**Your assignment:** Return every line of the data that contains the string "complete".

· · · ·

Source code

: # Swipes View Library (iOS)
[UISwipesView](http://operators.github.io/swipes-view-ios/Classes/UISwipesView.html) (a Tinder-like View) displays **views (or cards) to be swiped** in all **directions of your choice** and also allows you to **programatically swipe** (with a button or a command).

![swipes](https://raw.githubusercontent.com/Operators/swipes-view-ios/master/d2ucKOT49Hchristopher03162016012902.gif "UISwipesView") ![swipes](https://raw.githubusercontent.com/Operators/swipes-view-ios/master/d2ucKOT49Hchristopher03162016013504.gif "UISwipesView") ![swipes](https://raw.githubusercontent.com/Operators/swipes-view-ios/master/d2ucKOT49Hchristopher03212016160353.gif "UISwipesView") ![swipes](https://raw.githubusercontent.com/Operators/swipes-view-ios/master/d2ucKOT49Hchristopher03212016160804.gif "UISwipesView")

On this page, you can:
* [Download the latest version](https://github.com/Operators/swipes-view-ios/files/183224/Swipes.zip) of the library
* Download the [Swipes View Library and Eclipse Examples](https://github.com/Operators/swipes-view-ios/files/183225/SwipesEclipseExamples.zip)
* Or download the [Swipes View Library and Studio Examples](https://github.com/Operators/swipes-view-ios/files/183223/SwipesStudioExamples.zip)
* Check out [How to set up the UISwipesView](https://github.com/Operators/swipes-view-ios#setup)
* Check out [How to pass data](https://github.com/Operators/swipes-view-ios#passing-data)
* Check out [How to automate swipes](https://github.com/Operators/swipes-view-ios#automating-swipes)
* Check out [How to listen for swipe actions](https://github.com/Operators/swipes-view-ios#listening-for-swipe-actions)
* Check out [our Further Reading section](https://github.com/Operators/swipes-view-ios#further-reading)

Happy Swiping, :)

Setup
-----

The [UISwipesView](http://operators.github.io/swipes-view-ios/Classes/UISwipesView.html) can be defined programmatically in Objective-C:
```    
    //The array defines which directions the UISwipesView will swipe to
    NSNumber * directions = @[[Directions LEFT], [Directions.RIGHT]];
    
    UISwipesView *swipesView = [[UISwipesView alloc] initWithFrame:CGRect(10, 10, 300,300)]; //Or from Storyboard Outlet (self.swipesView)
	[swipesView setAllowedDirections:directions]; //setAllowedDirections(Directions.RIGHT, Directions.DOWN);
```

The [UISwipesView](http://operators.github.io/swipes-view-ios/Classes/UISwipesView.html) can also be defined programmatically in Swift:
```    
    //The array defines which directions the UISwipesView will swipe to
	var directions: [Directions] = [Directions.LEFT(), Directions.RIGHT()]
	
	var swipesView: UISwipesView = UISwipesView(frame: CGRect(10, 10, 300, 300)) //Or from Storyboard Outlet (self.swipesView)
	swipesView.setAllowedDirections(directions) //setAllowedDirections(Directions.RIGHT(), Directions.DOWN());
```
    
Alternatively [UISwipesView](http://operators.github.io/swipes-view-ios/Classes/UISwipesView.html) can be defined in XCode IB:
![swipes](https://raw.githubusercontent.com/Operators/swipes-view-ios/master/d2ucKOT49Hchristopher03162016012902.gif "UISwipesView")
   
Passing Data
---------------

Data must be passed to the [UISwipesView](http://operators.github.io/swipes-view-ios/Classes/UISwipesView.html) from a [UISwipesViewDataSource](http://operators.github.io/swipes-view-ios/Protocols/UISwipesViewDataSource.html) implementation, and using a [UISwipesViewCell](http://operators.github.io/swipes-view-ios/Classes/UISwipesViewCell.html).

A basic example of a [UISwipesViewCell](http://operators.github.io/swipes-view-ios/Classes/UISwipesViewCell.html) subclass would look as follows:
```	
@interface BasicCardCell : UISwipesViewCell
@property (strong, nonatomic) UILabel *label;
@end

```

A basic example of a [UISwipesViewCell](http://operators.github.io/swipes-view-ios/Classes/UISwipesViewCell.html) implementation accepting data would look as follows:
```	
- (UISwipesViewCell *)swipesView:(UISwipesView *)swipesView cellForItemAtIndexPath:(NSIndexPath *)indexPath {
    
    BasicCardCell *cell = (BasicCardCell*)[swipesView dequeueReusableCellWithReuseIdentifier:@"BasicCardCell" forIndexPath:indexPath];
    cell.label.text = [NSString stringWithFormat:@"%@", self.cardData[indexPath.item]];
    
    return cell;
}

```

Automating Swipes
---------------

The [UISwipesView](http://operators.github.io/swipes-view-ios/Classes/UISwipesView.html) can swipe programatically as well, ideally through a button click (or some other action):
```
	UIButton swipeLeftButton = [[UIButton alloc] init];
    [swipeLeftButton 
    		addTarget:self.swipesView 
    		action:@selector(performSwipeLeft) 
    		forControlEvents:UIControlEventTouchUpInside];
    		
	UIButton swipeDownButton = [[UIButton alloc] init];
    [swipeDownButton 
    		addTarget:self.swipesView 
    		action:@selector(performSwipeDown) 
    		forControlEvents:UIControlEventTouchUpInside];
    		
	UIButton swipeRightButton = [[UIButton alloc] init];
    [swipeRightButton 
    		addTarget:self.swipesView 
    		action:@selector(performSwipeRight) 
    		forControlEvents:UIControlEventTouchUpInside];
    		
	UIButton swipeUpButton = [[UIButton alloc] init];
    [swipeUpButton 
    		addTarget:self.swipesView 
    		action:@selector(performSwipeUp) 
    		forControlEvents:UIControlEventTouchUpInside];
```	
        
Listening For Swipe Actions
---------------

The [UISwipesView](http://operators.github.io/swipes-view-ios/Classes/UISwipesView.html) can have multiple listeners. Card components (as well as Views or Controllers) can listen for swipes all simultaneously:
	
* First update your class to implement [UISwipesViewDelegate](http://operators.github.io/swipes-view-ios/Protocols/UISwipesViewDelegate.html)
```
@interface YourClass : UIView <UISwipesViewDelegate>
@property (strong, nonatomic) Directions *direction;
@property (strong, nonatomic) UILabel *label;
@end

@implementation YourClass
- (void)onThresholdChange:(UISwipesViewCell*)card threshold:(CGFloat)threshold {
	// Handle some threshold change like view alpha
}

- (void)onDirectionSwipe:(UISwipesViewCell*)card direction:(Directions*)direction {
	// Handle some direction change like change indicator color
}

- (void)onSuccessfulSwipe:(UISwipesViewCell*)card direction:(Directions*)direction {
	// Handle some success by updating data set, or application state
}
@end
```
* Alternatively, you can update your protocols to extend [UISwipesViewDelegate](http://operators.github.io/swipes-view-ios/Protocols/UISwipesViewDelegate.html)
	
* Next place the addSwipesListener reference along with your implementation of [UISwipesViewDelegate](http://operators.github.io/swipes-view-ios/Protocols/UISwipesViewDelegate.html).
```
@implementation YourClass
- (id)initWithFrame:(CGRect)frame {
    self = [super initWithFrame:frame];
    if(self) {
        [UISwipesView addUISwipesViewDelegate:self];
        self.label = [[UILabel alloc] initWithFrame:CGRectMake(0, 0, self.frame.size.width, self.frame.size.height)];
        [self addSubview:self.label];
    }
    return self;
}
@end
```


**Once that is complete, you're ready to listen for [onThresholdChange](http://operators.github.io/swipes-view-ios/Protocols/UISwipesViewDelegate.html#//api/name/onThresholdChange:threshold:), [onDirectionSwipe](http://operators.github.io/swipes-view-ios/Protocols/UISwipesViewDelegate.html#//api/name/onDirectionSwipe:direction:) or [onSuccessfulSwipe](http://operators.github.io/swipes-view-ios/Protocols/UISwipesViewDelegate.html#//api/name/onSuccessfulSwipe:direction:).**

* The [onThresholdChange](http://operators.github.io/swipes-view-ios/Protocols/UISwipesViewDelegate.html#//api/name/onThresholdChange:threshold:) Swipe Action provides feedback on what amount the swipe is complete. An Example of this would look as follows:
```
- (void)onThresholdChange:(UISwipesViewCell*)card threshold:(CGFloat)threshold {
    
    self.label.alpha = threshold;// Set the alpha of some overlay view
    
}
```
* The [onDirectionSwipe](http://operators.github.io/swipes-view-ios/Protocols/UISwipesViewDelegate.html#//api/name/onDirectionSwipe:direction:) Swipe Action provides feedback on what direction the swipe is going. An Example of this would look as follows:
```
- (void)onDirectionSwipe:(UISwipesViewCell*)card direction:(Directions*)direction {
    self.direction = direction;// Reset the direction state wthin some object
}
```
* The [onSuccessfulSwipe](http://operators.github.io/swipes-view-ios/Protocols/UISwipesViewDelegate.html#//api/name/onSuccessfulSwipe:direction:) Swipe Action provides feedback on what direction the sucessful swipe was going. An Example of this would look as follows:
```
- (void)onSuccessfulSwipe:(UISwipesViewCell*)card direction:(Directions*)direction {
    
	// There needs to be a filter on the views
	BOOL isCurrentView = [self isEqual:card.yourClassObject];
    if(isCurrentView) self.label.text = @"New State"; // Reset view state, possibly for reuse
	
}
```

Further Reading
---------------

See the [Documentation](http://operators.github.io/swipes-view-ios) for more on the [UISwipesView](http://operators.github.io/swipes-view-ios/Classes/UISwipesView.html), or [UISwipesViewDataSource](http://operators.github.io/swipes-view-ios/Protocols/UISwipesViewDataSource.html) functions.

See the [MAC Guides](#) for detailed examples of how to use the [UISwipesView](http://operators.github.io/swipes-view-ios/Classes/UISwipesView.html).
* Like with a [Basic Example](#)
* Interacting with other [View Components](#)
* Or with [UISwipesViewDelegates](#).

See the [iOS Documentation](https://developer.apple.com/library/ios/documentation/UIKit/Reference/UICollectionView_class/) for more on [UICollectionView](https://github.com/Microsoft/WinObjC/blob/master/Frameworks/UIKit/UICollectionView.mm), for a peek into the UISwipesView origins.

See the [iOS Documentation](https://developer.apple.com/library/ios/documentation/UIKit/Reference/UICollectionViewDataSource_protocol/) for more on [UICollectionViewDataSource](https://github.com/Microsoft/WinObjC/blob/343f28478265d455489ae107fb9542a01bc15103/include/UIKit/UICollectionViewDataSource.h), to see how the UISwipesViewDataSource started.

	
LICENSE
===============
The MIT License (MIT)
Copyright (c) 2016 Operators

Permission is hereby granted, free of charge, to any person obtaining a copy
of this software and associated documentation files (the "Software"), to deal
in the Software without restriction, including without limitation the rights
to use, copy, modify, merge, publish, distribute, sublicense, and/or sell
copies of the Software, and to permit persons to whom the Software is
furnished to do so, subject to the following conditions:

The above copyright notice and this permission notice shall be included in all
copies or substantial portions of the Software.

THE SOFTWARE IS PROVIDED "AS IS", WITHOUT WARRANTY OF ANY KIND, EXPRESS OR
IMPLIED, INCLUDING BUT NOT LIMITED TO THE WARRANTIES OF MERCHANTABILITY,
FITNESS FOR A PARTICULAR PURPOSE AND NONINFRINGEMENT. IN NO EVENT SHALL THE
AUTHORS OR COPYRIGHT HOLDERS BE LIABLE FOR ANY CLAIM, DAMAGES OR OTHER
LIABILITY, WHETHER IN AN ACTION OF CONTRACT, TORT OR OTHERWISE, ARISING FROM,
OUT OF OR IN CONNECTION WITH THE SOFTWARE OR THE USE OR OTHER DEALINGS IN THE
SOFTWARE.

· · · ·

**Your solution:**
**Once that is complete, you're ready to listen for [onThresholdChange](http://operators.github.io/swipes-view-ios/Protocols/UISwipesViewDelegate.html#//api/name/onThresholdChange:threshold:), [onDirectionSwipe](http://operators.github.io/swipes-view-ios/Protocols/UISwipesViewDelegate.html#//api/name/onDirectionSwipe:direction:) or [onSuccessfulSwipe](http://operators.github.io/swipes-view-ios/Protocols/UISwipesViewDelegate.html#//api/name/onSuccessfulSwipe:direction:).**
* The [onThresholdChange](http://operators.github.io/swipes-view-ios/Protocols/UISwipesViewDelegate.html#//api/name/onThresholdChange:threshold:) Swipe Action provides feedback on what amount the swipe is complete. An Example of this would look as follows:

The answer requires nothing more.